La promessa di Cristo (a cui non credevano neppure gli apostolo) dà speranza

La Pasqua è la festa delle feste per i cristiani (in verità lo è anche per gli ebrei osservanti, ma per motivi diversi). Più del Natale. E per il semplice motivo che a nascere sono buoni tutti, a risorgere un po' meno. Anzi, che si sappia, c'è riuscito solo uno in tutta la storia: Gesù Cristo.

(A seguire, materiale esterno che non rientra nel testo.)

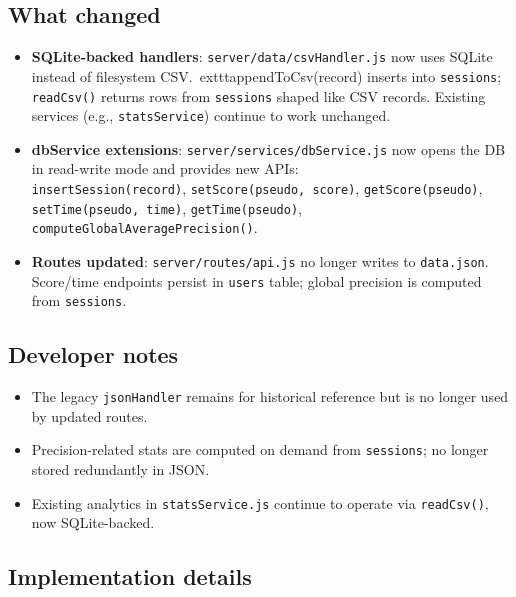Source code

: \documentclass[11pt,a4paper]{article}
\begin{document}
\subsection{What changed}
\begin{itemize}[noitemsep]
  \item \textbf{SQLite-backed handlers}: \texttt{server/data/csvHandler.js} now uses SQLite instead of filesystem CSV.\
        	exttt{appendToCsv(record)} inserts into \texttt{sessions}; \texttt{readCsv()} returns rows from \texttt{sessions} shaped like CSV records. Existing services (e.g., \texttt{statsService}) continue to work unchanged.
  \item \textbf{dbService extensions}: \texttt{server/services/dbService.js} now opens the DB in read-write mode and provides new APIs: \\
        \quad \texttt{insertSession(record)}, \texttt{setScore(pseudo, score)}, \texttt{getScore(pseudo)}, \texttt{setTime(pseudo, time)}, \texttt{getTime(pseudo)}, \texttt{computeGlobalAveragePrecision()}.
  \item \textbf{Routes updated}: \texttt{server/routes/api.js} no longer writes to \texttt{data.json}. Score/time endpoints persist in \texttt{users} table; global precision is computed from \texttt{sessions}.
\end{itemize}

\subsection{Developer notes}
\begin{itemize}[noitemsep]
  \item The legacy \texttt{jsonHandler} remains for historical reference but is no longer used by updated routes.
  \item Precision-related stats are computed on demand from \texttt{sessions}; no longer stored redundantly in JSON.
  \item Existing analytics in \texttt{statsService.js} continue to operate via \texttt{readCsv()}, now SQLite-backed.
\end{itemize}

\subsection{Implementation details}
\end{document}
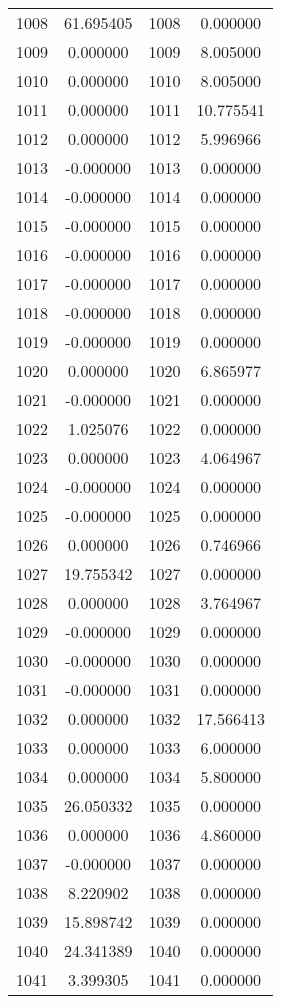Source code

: \documentclass[12pt]{article}
\begin{document}
\begin{longtable}{@{}cccc@{}}
1008 & 61.695405 & 1008 & 0.000000 \\
1009 & 0.000000 & 1009 & 8.005000 \\
1010 & 0.000000 & 1010 & 8.005000 \\
1011 & 0.000000 & 1011 & 10.775541 \\
1012 & 0.000000 & 1012 & 5.996966 \\
1013 & -0.000000 & 1013 & 0.000000 \\
1014 & -0.000000 & 1014 & 0.000000 \\
1015 & -0.000000 & 1015 & 0.000000 \\
1016 & -0.000000 & 1016 & 0.000000 \\
1017 & -0.000000 & 1017 & 0.000000 \\
1018 & -0.000000 & 1018 & 0.000000 \\
1019 & -0.000000 & 1019 & 0.000000 \\
1020 & 0.000000 & 1020 & 6.865977 \\
1021 & -0.000000 & 1021 & 0.000000 \\
1022 & 1.025076 & 1022 & 0.000000 \\
1023 & 0.000000 & 1023 & 4.064967 \\
1024 & -0.000000 & 1024 & 0.000000 \\
1025 & -0.000000 & 1025 & 0.000000 \\
1026 & 0.000000 & 1026 & 0.746966 \\
1027 & 19.755342 & 1027 & 0.000000 \\
1028 & 0.000000 & 1028 & 3.764967 \\
1029 & -0.000000 & 1029 & 0.000000 \\
1030 & -0.000000 & 1030 & 0.000000 \\
1031 & -0.000000 & 1031 & 0.000000 \\
1032 & 0.000000 & 1032 & 17.566413 \\
1033 & 0.000000 & 1033 & 6.000000 \\
1034 & 0.000000 & 1034 & 5.800000 \\
1035 & 26.050332 & 1035 & 0.000000 \\
1036 & 0.000000 & 1036 & 4.860000 \\
1037 & -0.000000 & 1037 & 0.000000 \\
1038 & 8.220902 & 1038 & 0.000000 \\
1039 & 15.898742 & 1039 & 0.000000 \\
1040 & 24.341389 & 1040 & 0.000000 \\
1041 & 3.399305 & 1041 & 0.000000 \\

\end{longtable}
\end{document}
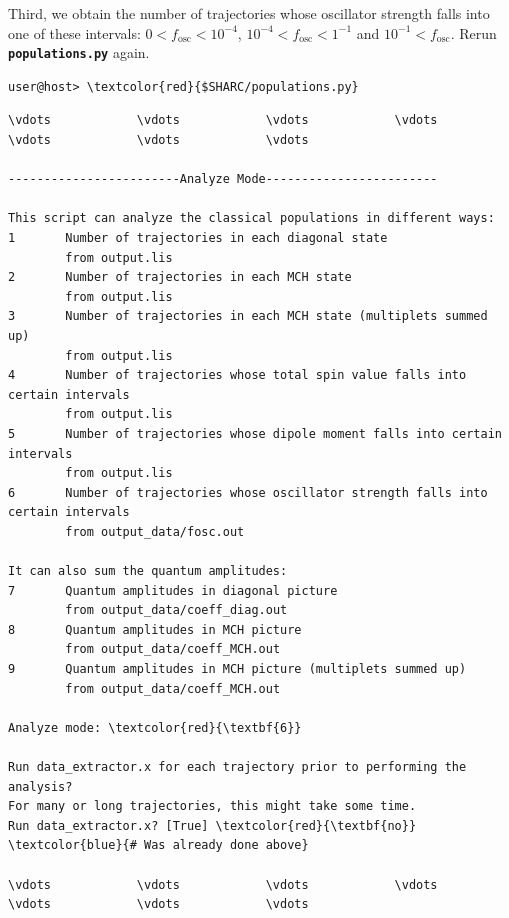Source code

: \documentclass[a4paper,11pt,DIV=15,openany]{scrbook}
\newcommand{\ttt}[1]{\textbf{\texttt{#1}}}
\begin{document}
\normalsize
Third, we obtain the number of trajectories whose oscillator strength falls into one of these intervals: $0<f_\text{osc}<10^{-4}$, $10^{-4}<f_\text{osc}<1^{-1}$ and $10^{-1}<f_\text{osc}$. Rerun \ttt{populations.py} again.
\begin{Verbatim}[commandchars=\\\{\}]
user@host> \textcolor{red}{$SHARC/populations.py}
\end{Verbatim}

\begin{oframed}
\footnotesize\begin{Verbatim}[commandchars=\\\{\}]
\vdots            \vdots            \vdots            \vdots            \vdots            \vdots            \vdots            

------------------------Analyze Mode------------------------

This script can analyze the classical populations in different ways:
1       Number of trajectories in each diagonal state                                   
        from output.lis
2       Number of trajectories in each MCH state                                        
        from output.lis
3       Number of trajectories in each MCH state (multiplets summed up)                 
        from output.lis
4       Number of trajectories whose total spin value falls into certain intervals      
        from output.lis
5       Number of trajectories whose dipole moment falls into certain intervals         
        from output.lis
6       Number of trajectories whose oscillator strength falls into certain intervals   
        from output_data/fosc.out

It can also sum the quantum amplitudes:
7       Quantum amplitudes in diagonal picture                                          
        from output_data/coeff_diag.out
8       Quantum amplitudes in MCH picture                                               
        from output_data/coeff_MCH.out
9       Quantum amplitudes in MCH picture (multiplets summed up)                        
        from output_data/coeff_MCH.out

Analyze mode: \textcolor{red}{\textbf{6}}

Run data_extractor.x for each trajectory prior to performing the analysis?
For many or long trajectories, this might take some time.
Run data_extractor.x? [True] \textcolor{red}{\textbf{no}}          \textcolor{blue}{# Was already done above}

\vdots            \vdots            \vdots            \vdots            \vdots            \vdots            \vdots            


\end{Verbatim}
\end{oframed}
\end{document}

Infatti, il giorno della festa pasquale gli ortodossi dell'Est si salutano così: «Cristo è risorto», a cui si risponde «Sì, è veramente risorto». Risorto. Cioè, morto ammazzato e poi di nuovo vivo, non più ferito e tumefatto ma vispo e bellissimo. Ma ci pensate? Questo significa (e il credente crede) che toccherà anche a noi così. Sì, perché secondo la tradizione cristiana, Cristo è il Prototipo, il modello a cui Dio Creatore si è ispirato per fare la razza umana a Sua immagine e somiglianza. Perciò, se è risorto Lui, risorgeremo anche noi. Come? Boh. Però un'antica tradizione cattolica parla del «corpo glorioso», che significa che in Paradiso tutti avremo l'«età di Cristo». Cioè, quella che Lui aveva quando è risorto. Be', forse non tutti avremo esattamente trentatré anni, ma sicuramente saremo giovani e belli, e tutto questo sarà per sempre. Certo, in tempi «laici» tutto questo farà sorridere o sogghignare - qualcuno. Tuttavia anche ai tempi di Blaise Pascal (che lo ricordo, era un matematico) c'erano quelli che sorridevano e sogghignavano; ma lui, che di logica aveva da vendere, li inchiodava con questo semplice ragionamento: cos'è più miracoloso, uno che non esisteva e adesso esiste, o uno che è già esistito e torna semplicemente ad esistere? La nascita, insomma, è un miracolo, ma siccome è frequente, non la consideriamo tale. E neghiamo il miracolo della resurrezione solo perché non avviene con la stessa frequenza. Un evento può essere negato solo perché raro o addirittura unico? Pascal, in effetti, faceva esercizi di logica, ma non era così ingenuo da non rendersi conto della difficoltà di credere alla resurrezione, perché, se non la logica, almeno la statistica insegna che quando uno è morto non torna più.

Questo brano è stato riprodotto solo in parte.